Work task: Find the string "consecutive" in the listing and report every line that has it.

== Segment start ==

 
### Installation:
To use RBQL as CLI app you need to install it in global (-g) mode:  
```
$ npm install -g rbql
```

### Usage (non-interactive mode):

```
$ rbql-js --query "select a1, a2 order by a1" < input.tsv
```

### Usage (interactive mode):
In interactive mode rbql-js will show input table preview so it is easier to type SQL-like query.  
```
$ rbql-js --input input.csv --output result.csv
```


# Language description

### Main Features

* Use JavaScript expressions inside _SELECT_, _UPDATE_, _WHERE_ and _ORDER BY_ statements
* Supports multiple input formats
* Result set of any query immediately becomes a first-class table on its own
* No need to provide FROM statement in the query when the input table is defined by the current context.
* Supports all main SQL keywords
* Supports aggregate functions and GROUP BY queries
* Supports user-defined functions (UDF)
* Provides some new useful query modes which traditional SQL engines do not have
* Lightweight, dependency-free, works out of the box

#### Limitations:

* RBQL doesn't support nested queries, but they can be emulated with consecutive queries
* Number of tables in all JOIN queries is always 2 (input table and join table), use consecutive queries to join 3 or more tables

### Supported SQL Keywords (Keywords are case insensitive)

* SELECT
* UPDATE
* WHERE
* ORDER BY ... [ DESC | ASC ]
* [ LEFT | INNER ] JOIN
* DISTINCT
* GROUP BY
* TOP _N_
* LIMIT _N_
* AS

== Segment end ==
== Segment start ==

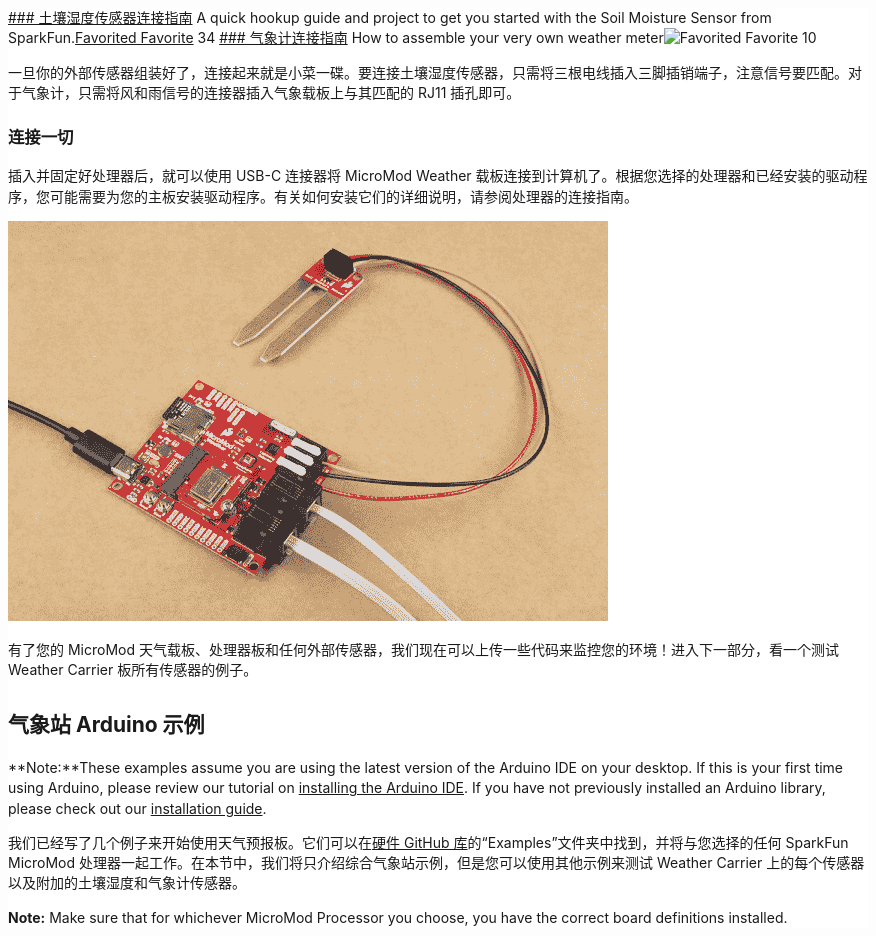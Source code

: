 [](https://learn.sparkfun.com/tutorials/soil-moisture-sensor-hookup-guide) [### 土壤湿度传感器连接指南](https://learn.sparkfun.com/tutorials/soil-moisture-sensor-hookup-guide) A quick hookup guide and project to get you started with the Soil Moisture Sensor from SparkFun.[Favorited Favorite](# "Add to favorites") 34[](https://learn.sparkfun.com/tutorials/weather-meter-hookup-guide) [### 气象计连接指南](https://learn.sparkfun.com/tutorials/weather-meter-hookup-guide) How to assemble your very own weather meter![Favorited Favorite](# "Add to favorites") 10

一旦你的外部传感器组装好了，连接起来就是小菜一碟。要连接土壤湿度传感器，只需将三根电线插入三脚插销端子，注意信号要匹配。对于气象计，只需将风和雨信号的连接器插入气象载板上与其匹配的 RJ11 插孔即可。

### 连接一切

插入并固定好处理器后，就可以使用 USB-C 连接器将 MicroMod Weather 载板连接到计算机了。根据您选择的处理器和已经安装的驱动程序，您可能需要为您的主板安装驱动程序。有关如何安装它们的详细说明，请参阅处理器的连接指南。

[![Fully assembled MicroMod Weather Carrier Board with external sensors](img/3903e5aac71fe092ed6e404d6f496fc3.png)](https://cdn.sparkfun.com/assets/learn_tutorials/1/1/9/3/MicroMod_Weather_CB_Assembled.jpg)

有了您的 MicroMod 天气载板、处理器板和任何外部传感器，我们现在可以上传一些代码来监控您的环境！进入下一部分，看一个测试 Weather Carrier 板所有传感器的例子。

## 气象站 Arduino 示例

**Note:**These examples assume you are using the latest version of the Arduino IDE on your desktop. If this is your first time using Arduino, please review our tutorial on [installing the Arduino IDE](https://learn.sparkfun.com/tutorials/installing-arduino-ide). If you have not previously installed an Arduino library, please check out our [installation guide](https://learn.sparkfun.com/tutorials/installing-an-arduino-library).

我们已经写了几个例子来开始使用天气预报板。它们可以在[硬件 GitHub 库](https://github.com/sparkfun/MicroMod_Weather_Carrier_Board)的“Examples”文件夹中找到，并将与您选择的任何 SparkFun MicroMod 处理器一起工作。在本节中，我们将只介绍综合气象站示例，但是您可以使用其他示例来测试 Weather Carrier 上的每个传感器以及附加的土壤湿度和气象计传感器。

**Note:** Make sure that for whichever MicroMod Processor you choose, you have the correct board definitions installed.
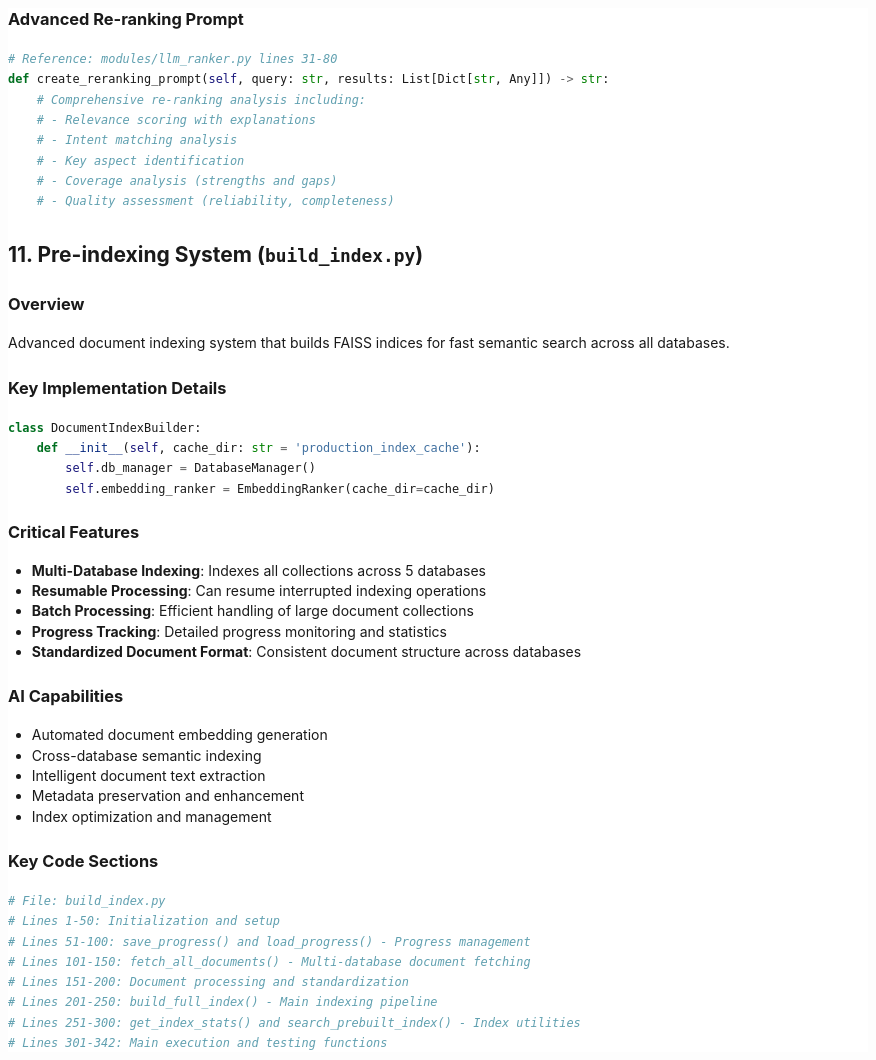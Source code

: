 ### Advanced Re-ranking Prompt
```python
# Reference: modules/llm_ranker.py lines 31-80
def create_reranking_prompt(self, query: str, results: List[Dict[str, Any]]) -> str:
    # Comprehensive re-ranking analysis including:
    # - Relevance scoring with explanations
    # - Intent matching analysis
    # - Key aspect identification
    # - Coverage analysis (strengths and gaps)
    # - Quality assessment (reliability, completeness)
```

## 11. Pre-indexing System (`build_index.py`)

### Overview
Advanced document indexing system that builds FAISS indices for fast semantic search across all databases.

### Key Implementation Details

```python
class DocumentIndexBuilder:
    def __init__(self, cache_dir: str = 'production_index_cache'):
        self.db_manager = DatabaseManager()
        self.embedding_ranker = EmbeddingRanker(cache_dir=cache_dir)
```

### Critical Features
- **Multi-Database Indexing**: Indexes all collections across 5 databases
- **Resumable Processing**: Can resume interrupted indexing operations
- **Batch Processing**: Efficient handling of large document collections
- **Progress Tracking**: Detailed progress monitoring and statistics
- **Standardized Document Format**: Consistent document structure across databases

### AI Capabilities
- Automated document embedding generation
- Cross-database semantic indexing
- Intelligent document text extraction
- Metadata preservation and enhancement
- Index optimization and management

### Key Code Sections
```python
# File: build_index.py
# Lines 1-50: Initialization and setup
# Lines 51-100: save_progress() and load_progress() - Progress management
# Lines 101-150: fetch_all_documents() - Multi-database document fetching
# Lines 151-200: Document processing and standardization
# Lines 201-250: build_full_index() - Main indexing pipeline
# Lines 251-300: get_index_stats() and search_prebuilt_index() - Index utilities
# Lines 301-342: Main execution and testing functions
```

== Segment end ==

Solution to this exercise:
* RBQL doesn't support nested queries, but they can be emulated with consecutive queries
* Number of tables in all JOIN queries is always 2 (input table and join table), use consecutive queries to join 3 or more tables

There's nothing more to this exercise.